So the recordings begin and it soon becomes clear that Max is pretty much there for the sake of his own ego, to the extent of doing his own crew down. Sarah’s friend Penny (Emily Booth) gets involved with a smart performance from Booth in a role gently takes the rise out of some of her past presenter jobs.

Over several days the fate of Sarah’s daughter Libby is discussed with the ‘Green Eyes’ myth to the fore if not entirely convincingly. However mysterious sightings, sleepwalks and a room trashing suggest that it is more complicated than first appears?

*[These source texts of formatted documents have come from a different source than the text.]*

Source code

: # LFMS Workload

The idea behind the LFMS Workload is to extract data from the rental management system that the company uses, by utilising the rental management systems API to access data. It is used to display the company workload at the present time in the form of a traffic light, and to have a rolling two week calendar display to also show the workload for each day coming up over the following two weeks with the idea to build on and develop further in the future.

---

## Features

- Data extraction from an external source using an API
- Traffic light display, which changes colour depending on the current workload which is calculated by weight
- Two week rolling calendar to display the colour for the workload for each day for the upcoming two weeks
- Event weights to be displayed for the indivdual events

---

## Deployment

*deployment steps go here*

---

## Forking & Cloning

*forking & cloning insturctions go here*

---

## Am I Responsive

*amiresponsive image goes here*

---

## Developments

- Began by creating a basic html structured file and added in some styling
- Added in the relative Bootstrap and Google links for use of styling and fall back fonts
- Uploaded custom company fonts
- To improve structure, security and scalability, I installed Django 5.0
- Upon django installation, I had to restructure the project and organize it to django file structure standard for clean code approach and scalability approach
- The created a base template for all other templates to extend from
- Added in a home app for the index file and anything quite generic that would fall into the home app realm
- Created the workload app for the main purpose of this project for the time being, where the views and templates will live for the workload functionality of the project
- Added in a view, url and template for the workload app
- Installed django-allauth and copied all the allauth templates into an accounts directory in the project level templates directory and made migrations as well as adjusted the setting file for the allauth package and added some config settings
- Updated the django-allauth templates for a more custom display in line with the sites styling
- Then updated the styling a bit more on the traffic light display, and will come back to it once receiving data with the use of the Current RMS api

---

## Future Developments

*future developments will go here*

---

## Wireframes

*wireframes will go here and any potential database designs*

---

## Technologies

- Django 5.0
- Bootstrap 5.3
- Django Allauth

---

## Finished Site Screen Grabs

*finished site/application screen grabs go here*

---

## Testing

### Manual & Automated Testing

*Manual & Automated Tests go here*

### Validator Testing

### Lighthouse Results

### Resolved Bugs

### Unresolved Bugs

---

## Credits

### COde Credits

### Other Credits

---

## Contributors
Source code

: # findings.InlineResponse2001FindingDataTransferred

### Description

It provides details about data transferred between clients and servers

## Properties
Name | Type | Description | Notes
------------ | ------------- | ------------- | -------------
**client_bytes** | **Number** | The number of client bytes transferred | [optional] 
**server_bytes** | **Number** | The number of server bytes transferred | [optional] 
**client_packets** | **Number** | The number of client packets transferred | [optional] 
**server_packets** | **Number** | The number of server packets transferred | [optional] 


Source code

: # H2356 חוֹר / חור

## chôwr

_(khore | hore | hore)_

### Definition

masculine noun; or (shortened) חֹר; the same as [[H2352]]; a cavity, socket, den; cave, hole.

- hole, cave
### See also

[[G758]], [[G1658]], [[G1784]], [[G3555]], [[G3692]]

The found footage sub-genre is dead, long live the found footage sub-genre. That inelegant sentence is painful but is somewhat more articulate than a ‘sigh’. It’s been done to death though the likes of The Borderlands, The Devil’s Doorway and right up to date with Host have injected new life. They’re Outside isn’t quite up with those but writer Airell Anthony Hayles offers a few nuggets that make it film well worth watching, very much on its own merits.

The Max character is totally unlikeable but serves as a satisfying satire on the YouTube age ego centric in both his treatment of the subjects and his crew. The set is tight so it has a very effective claustrophobic feel and look, which co-directors Hayles and Sam Casserly use to the max.

When the film does venture out the mystery is broadened with carvings on the tree and the film taking a different aspect with the woods seemingly endless. It’s neatly spliced together even when there are several different sources of footage fed it doesn’t lose any of its tone. In particular the final act when things to get surprisingly nasty and genuinely shocking.